> Instructions to follow
In the material below, find the span from the line with "the embedded window" to the line with "its script block at least once." and transcribe only those lines, exactly, ends included, without the pictures.

> Data listing
------------

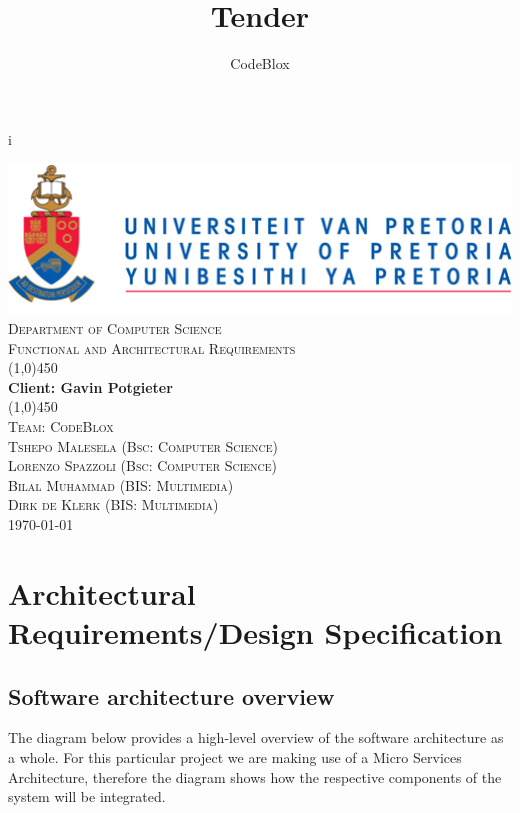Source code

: i\documentclass[a4paper,12pt]{article}
\author{CodeBlox}
\title{Tender}
\begin{document}
	\setlength{\parskip}{6pt}
	
	\begin{titlepage}
		\begin{center}
			\includegraphics[width=1\textwidth]{./Pictures/up_logo.png}\\[1.5cm] 
			\textsc{\LARGE Department of Computer Science} \\ [.5cm]
			\textsc{\Large Functional and Architectural Requirements} \\ [.5cm]
			\line(1,0){450}\\[.5cm]
			\huge{\bfseries Client: Gavin Potgieter}\\
			\line(1,0){450}\\[.5cm]
			\textsc{\LARGE Team: CodeBlox}\\ [0.5cm]
			
			
			\textsc{\large Tshepo Malesela (Bsc: Computer Science)}\\
			\textsc{\large Lorenzo Spazzoli (Bsc: Computer Science)}\\
			\textsc{\large Bilal Muhammad (BIS: Multimedia)}\\
			\textsc{\large Dirk de Klerk (BIS: Multimedia)}\\ [3.9cm]
			
			\large\today
		\end{center}
	\end{titlepage}
	
	\tableofcontents
	\thispagestyle{empty}
	\footnotesize
	\normalsize
	
	\newpage
	\section{Architectural Requirements/Design Specification}
	
	\subsection{Software architecture overview}
	
	The diagram below provides a high-level overview of the software architecture as a whole. For this particular project we are making use of a Micro Services Architecture, therefore the diagram shows how the respective components of the system will be integrated.\\
	
\end{document}
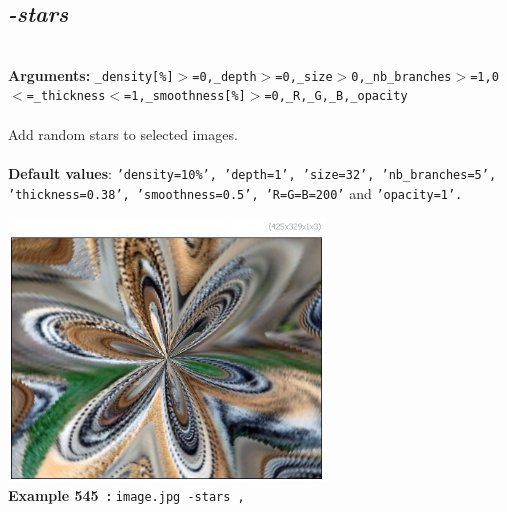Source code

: \documentclass[a4paper,11pt,twoside]{book}
\begin{document}
\subsection{\emph{-stars} }\vspace*{-0.5em}
~\\\textbf{Arguments: } 
{\small \texttt{\_density[\%]$>$=0,\_depth$>$=0,\_size$>$0,\_nb\_branches$>$=1,0$<$=\_thickness$<$=1,\_smoothness[\%]$>$=0,\_R,\_G,\_B,\_opacity}}\\~\\
Add random stars to selected images.
~\\~\\\textbf{Default values}: {\small \texttt{'density=10\%', 'depth=1', 'size=32', 'nb\_branches=5', 'thickness=0.38', 'smoothness=0.5', 'R=G=B=200'} and \texttt{'opacity=1'.}}
\begin{center}\includegraphics[keepaspectratio=true,height=7cm,width=\textwidth]{img/gmic_def545.jpg}\\
{\footnotesize \textbf{Example 545~:} \texttt{image.jpg -stars ,}}
\end{center}
\end{document}
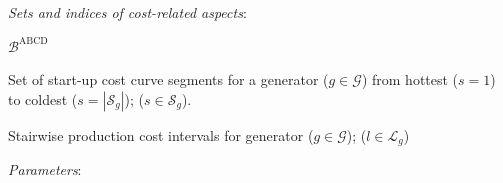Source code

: \vspace{1em}
\noindent\textit{Sets and indices of cost-related aspects}:%
\begin{labeling}{$\mathcal{B}^{\text{ABCD}}$}
\setlength\itemsep{0.1em}
\item[$\mathcal{S}_g$] Set of start-up cost curve segments for a generator ($g\in\mathcal{G}$) from hottest ($s=1$) to coldest ($s=|\mathcal{S}_g|$); ($s \in \mathcal{S}_g$).  
\item[$\mathcal{L}_g$] Stairwise production cost intervals for generator ($g\in\mathcal{G}$); ($l\in \mathcal{L}_g$) 
\end{labeling}

\vspace{1em}
\noindent\textit{Parameters}:%
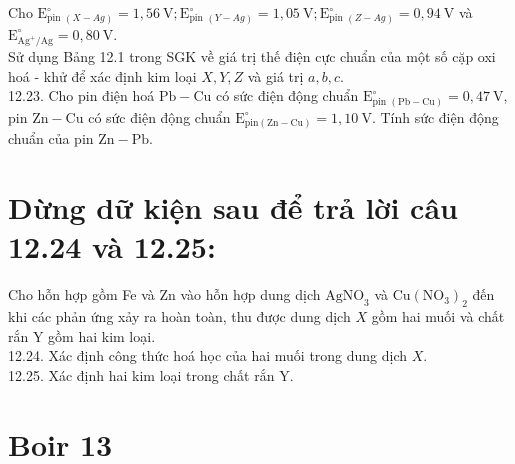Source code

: \documentclass[10pt]{article}
\begin{document}
Cho $\mathrm{E}_{\text {pin }(X-A g)}^{\circ}=1,56 \mathrm{~V} ; \mathrm{E}_{\text {pin }(Y-A g)}^{\circ}=1,05 \mathrm{~V} ; \mathrm{E}_{\text {pin }(Z-A g)}^{\circ}=0,94 \mathrm{~V}$ và $\mathrm{E}_{\mathrm{Ag}^{+} / \mathrm{Ag}}^{\circ}=0,80 \mathrm{~V}$.\\
Sử dụng Bảng 12.1 trong SGK về giá trị thế điện cực chuẩn của một số cặp oxi hoá - khử để xác định kim loại $X, Y, Z$ và giá trị $a, b, c$.\\
12.23. Cho pin điện hoá $\mathrm{Pb}-\mathrm{Cu}$ có sức điện động chuẩn $\mathrm{E}_{\text {pin }(\mathrm{Pb}-\mathrm{Cu})}^{\circ}=0,47 \mathrm{~V}$, pin $\mathrm{Zn}-\mathrm{Cu}$ có sức điện động chuẩn $\mathrm{E}_{\mathrm{pin}(\mathrm{Zn}-\mathrm{Cu})}^{\circ}=1,10 \mathrm{~V}$. Tính sức điện động chuẩn của pin $\mathrm{Zn}-\mathrm{Pb}$.

\section*{Dừng dữ kiện sau để trả lời câu 12.24 và 12.25:}
Cho hỗn hợp gồm Fe và Zn vào hỗn hợp dung dịch $\mathrm{AgNO}_{3}$ và $\mathrm{Cu}\left(\mathrm{NO}_{3}\right)_{2}$ đến khi các phản ứng xảy ra hoàn toàn, thu được dung dịch $X$ gồm hai muối và chất rắn Y gồm hai kim loại.\\
12.24. Xác định công thức hoá học của hai muối trong dung dịch $X$.\\
12.25. Xác định hai kim loại trong chất rắn Y.

\section*{Boir 13}
\end{document}
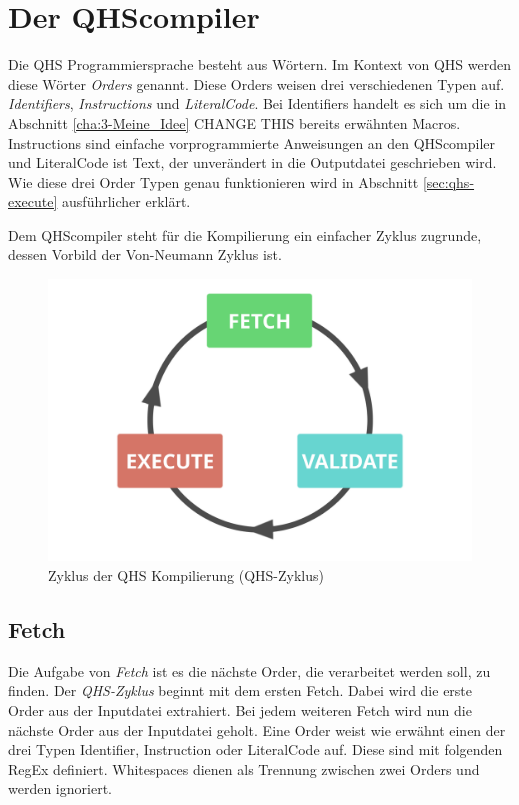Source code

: \chapter{Der QHScompiler} \label{cha:4-QHS_Compiler}
Die QHS Programmiersprache besteht aus Wörtern. Im Kontext von QHS werden diese Wörter \textit{Orders} genannt. Diese Orders weisen drei verschiedenen Typen auf. \textit{Identifiers}, \textit{Instructions} und \textit{LiteralCode}.
Bei Identifiers handelt es sich um die in Abschnitt \ref{cha:3-Meine_Idee} CHANGE THIS bereits erwähnten Macros. Instructions sind einfache vorprogrammierte Anweisungen an den QHScompiler und LiteralCode ist Text, der unverändert
in die Outputdatei geschrieben wird. Wie diese drei Order Typen genau funktionieren wird in Abschnitt \ref{sec:qhs-execute} ausführlicher erklärt.

Dem QHScompiler steht für die Kompilierung ein einfacher Zyklus zugrunde, dessen Vorbild der Von-Neumann Zyklus ist.

\begin{figure}[h!]
    \centering
    \includegraphics[scale=0.6]{resources/images/qhs-cycle.png}
    \caption{Zyklus der QHS Kompilierung (QHS-Zyklus)}
    \label{fig:qhs-cycle}
\end{figure}

\section{Fetch} \label{sec:qhs-fetch}
Die Aufgabe von \textit{Fetch} ist es die nächste Order, die verarbeitet werden soll, zu finden.
Der \textit{QHS-Zyklus} beginnt mit dem ersten Fetch. Dabei wird die erste Order aus der Inputdatei extrahiert. Bei jedem weiteren Fetch wird nun die nächste Order aus der Inputdatei geholt.
Eine Order weist wie erwähnt einen der drei Typen Identifier, Instruction oder LiteralCode auf.
Diese sind mit folgenden RegEx definiert. Whitespaces dienen als Trennung zwischen zwei Orders und werden ignoriert.

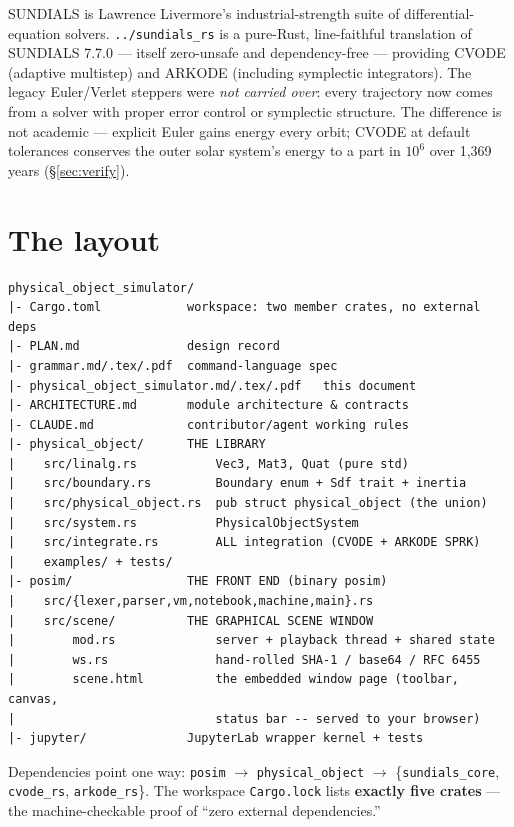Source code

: \documentclass[11pt]{article}
\newcommand{\code}[1]{\texttt{#1}}
\begin{document}
SUNDIALS is Lawrence Livermore's industrial-strength suite of
differential-equation solvers. \code{../sundials\_rs} is a pure-Rust,
line-faithful translation of SUNDIALS 7.7.0 --- itself zero-unsafe and
dependency-free --- providing CVODE (adaptive multistep) and ARKODE
(including symplectic integrators). The legacy Euler/Verlet steppers
were \emph{not carried over}: every trajectory now comes from a solver
with proper error control or symplectic structure. The difference is not
academic --- explicit Euler gains energy every orbit; CVODE at default
tolerances conserves the outer solar system's energy to a part in
$10^{6}$ over 1{,}369 years (\S\ref{sec:verify}).

\section{The layout}

\begin{lstlisting}
physical_object_simulator/
|- Cargo.toml            workspace: two member crates, no external deps
|- PLAN.md               design record
|- grammar.md/.tex/.pdf  command-language spec
|- physical_object_simulator.md/.tex/.pdf   this document
|- ARCHITECTURE.md       module architecture & contracts
|- CLAUDE.md             contributor/agent working rules
|- physical_object/      THE LIBRARY
|    src/linalg.rs           Vec3, Mat3, Quat (pure std)
|    src/boundary.rs         Boundary enum + Sdf trait + inertia
|    src/physical_object.rs  pub struct physical_object (the union)
|    src/system.rs           PhysicalObjectSystem
|    src/integrate.rs        ALL integration (CVODE + ARKODE SPRK)
|    examples/ + tests/
|- posim/                THE FRONT END (binary posim)
|    src/{lexer,parser,vm,notebook,machine,main}.rs
|    src/scene/          THE GRAPHICAL SCENE WINDOW
|        mod.rs              server + playback thread + shared state
|        ws.rs               hand-rolled SHA-1 / base64 / RFC 6455
|        scene.html          the embedded window page (toolbar, canvas,
|                            status bar -- served to your browser)
|- jupyter/              JupyterLab wrapper kernel + tests
\end{lstlisting}

Dependencies point one way:
\code{posim} $\to$ \code{physical\_object} $\to$
\{\code{sundials\_core}, \code{cvode\_rs}, \code{arkode\_rs}\}. The
workspace \code{Cargo.lock} lists \textbf{exactly five crates} --- the
machine-checkable proof of ``zero external dependencies.''
\end{document}
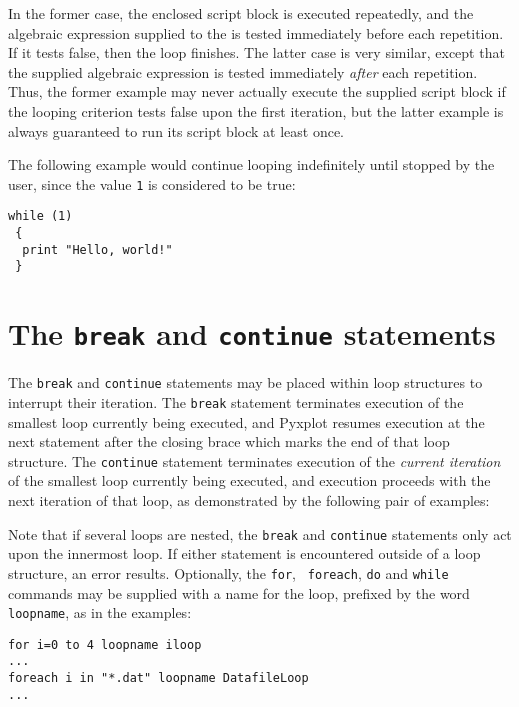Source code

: In the former case, the enclosed script block is executed repeatedly, and the
algebraic expression supplied to the  is tested immediately
before each repetition. If it tests false, then the loop finishes.  The latter
case is very similar, except that the supplied algebraic expression is tested
immediately {\it after} each repetition. Thus, the former example may never
actually execute the supplied script block if the looping criterion tests false
upon the first iteration, but the latter example is always guaranteed to run
its script block at least once.

The following example would continue looping indefinitely until stopped by the
user, since the value {\tt 1} is considered to be true:

\begin{verbatim}
while (1)
 {
  print "Hello, world!"
 }
\end{verbatim}

\section{The {\tt break} and {\tt continue} statements}
\label{sec:breakcontinue}

The {\tt break} and {\tt continue} statements may be placed within loop
structures to interrupt their iteration. The {\tt break} statement terminates
execution of the smallest loop currently being executed, and Pyxplot resumes
execution at the next statement after the closing brace which marks the end of
that loop structure. The {\tt continue} statement terminates execution of the
{\it current iteration} of the smallest loop currently being executed, and
execution proceeds with the next iteration of that loop, as demonstrated by the
following pair of examples:

\vspace{3mm}

\vspace{3mm}

Note that if several loops are nested, the {\tt break} and {\tt continue}
statements only act upon the innermost loop. If either statement is encountered
outside of a loop structure, an error results. Optionally, the {\tt for}, {\tt
foreach}, {\tt do} and {\tt while} commands may be supplied with a name for the
loop, prefixed by the word {\tt loopname}, as in the examples:

\begin{verbatim}
for i=0 to 4 loopname iloop
...
foreach i in "*.dat" loopname DatafileLoop
...
\end{verbatim}

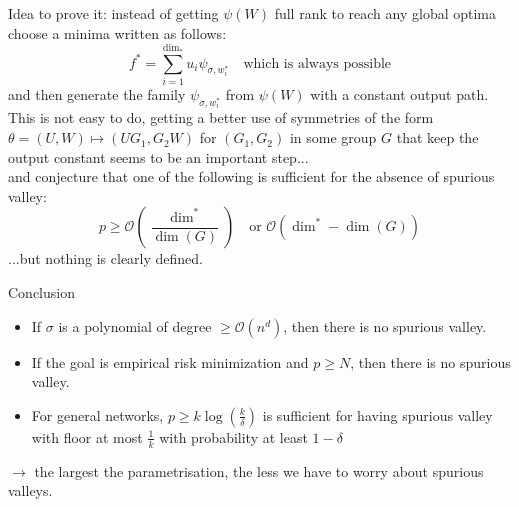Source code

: \documentclass{beamer}
\begin{document}
\begin{frame}
	Idea to prove it: instead of getting $\psi(W)$ full rank to reach any global optima\\
	choose a minima written as follows:
	\begin{equation*}
		f^* = \sum_{i=1}^{\dim_*} u_i \psi_{\sigma, w^*_i} \quad\text{which is always possible}
	\end{equation*}
	and then generate the family $\psi_{\sigma, w^*_i}$ from $\psi(W)$ with a constant output path.\\
	This is not easy to do, getting a better use of symmetries of the form $\theta=(U,W) \mapsto (UG_1, G_2W)$ for $(G_1,G_2)$ in some group $G$ that keep the output constant seems to be an important step...\\
	and conjecture that one of the following is sufficient for the absence of spurious valley:
	\begin{equation*}
		p\geq \mathcal{O}\left(\frac{\dim^*}{\dim(G)}\right)\quad\text{or  }\mathcal{O}\left(\dim^* - \dim(G)\right)
	\end{equation*}
	...but nothing is clearly defined.
\end{frame}

\begin{frame}{Conclusion}
	\begin{itemize}
		\item If $\sigma$ is a polynomial of degree $\geq \mathcal{O}(n^d)$, then there is no spurious valley.
		\item If the goal is empirical risk minimization and $p\geq N$, then there is no spurious valley.
		\item For general networks, $p\geq k\log(\frac{k}{\delta})$ is sufficient for having spurious valley with floor at most $\frac{1}{k}$ with probability at least $1-\delta$ 
	\end{itemize}
	$\longrightarrow$ the largest the parametrisation, the less we have to worry about spurious valleys.\\

\end{frame}
\end{document}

------------

> Worked solution
|        scene.html          the embedded window page (toolbar, canvas,
|                            status bar -- served to your browser)
|- jupyter/              JupyterLab wrapper kernel + tests
\end{lstlisting}

Dependencies point one way:
\code{posim} $\to$ \code{physical\_object} $\to$
\{\code{sundials\_core}, \code{cvode\_rs}, \code{arkode\_rs}\}. The
workspace \code{Cargo.lock} lists \textbf{exactly five crates} --- the
machine-checkable proof of ``zero external dependencies.''
\end{document}
Source code

: In the former case, the enclosed script block is executed repeatedly, and the
algebraic expression supplied to the  is tested immediately
before each repetition. If it tests false, then the loop finishes.  The latter
case is very similar, except that the supplied algebraic expression is tested
immediately {\it after} each repetition. Thus, the former example may never
actually execute the supplied script block if the looping criterion tests false
upon the first iteration, but the latter example is always guaranteed to run
its script block at least once.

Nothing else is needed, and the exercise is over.